▶ _Data extract_
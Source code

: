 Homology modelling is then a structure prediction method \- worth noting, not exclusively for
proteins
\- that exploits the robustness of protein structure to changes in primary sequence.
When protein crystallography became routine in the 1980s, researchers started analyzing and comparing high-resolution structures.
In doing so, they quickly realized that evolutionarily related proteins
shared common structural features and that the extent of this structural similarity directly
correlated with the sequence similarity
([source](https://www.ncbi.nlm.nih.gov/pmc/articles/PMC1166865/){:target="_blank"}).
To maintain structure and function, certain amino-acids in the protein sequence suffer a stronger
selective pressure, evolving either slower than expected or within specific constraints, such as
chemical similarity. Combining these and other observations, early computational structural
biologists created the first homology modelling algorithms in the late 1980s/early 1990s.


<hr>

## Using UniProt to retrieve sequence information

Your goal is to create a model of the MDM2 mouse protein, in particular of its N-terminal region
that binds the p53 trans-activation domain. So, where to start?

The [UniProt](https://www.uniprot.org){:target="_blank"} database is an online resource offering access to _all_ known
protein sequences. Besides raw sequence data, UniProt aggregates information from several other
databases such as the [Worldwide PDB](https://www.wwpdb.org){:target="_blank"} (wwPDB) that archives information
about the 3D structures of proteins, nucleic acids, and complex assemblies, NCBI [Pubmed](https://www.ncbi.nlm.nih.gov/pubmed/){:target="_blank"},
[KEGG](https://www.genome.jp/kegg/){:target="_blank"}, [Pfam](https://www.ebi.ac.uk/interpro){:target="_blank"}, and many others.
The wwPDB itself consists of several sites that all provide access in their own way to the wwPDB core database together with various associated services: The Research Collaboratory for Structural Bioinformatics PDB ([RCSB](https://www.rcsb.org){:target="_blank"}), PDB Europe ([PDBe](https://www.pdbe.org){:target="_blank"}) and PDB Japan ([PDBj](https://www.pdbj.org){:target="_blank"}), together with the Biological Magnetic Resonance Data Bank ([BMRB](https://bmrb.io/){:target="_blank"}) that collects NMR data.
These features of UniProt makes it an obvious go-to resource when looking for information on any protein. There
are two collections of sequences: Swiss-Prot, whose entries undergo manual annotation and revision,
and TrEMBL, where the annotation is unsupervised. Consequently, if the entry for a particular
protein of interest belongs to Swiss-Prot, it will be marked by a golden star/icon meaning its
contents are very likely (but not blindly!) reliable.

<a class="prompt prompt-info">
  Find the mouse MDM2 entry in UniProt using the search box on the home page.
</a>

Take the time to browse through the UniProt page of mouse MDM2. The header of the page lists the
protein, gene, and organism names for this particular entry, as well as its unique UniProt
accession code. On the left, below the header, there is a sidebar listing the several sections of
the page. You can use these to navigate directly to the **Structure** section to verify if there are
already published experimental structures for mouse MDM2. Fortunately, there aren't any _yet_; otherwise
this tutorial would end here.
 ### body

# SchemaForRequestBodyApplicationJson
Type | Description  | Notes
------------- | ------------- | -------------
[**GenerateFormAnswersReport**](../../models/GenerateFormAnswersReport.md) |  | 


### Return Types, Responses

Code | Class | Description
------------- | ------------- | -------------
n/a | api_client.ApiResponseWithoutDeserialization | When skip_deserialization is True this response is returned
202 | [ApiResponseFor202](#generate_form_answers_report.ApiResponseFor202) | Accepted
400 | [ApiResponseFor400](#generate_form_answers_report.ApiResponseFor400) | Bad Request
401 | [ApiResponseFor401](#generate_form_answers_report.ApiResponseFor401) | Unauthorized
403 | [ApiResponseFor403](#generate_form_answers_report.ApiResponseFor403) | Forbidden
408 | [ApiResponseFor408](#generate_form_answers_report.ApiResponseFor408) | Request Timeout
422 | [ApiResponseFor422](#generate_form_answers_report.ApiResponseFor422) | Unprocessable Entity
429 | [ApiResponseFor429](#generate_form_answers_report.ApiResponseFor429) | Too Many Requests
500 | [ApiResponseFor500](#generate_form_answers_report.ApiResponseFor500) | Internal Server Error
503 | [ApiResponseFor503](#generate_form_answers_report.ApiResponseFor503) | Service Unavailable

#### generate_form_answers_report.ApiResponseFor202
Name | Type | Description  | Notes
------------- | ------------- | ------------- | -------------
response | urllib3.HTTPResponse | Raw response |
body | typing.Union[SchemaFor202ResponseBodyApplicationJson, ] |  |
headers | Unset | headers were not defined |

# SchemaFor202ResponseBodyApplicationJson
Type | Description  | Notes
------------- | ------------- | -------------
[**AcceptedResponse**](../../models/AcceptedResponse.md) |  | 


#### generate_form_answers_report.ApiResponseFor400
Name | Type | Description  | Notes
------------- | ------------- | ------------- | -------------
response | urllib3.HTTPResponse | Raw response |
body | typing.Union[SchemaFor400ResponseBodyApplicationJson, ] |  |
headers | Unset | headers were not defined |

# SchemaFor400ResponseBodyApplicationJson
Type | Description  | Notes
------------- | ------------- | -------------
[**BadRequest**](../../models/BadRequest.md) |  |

▶ _Work to be completed_
What are the lines, exactly as written above, from the line with "shared common structural" to the line with "and many others.", both included? Output only those.

▶ _Exercise response_
shared common structural features and that the extent of this structural similarity directly
correlated with the sequence similarity
([source](https://www.ncbi.nlm.nih.gov/pmc/articles/PMC1166865/){:target="_blank"}).
To maintain structure and function, certain amino-acids in the protein sequence suffer a stronger
selective pressure, evolving either slower than expected or within specific constraints, such as
chemical similarity. Combining these and other observations, early computational structural
biologists created the first homology modelling algorithms in the late 1980s/early 1990s.


<hr>

## Using UniProt to retrieve sequence information

Your goal is to create a model of the MDM2 mouse protein, in particular of its N-terminal region
that binds the p53 trans-activation domain. So, where to start?

The [UniProt](https://www.uniprot.org){:target="_blank"} database is an online resource offering access to _all_ known
protein sequences. Besides raw sequence data, UniProt aggregates information from several other
databases such as the [Worldwide PDB](https://www.wwpdb.org){:target="_blank"} (wwPDB) that archives information
about the 3D structures of proteins, nucleic acids, and complex assemblies, NCBI [Pubmed](https://www.ncbi.nlm.nih.gov/pubmed/){:target="_blank"},
[KEGG](https://www.genome.jp/kegg/){:target="_blank"}, [Pfam](https://www.ebi.ac.uk/interpro){:target="_blank"}, and many others.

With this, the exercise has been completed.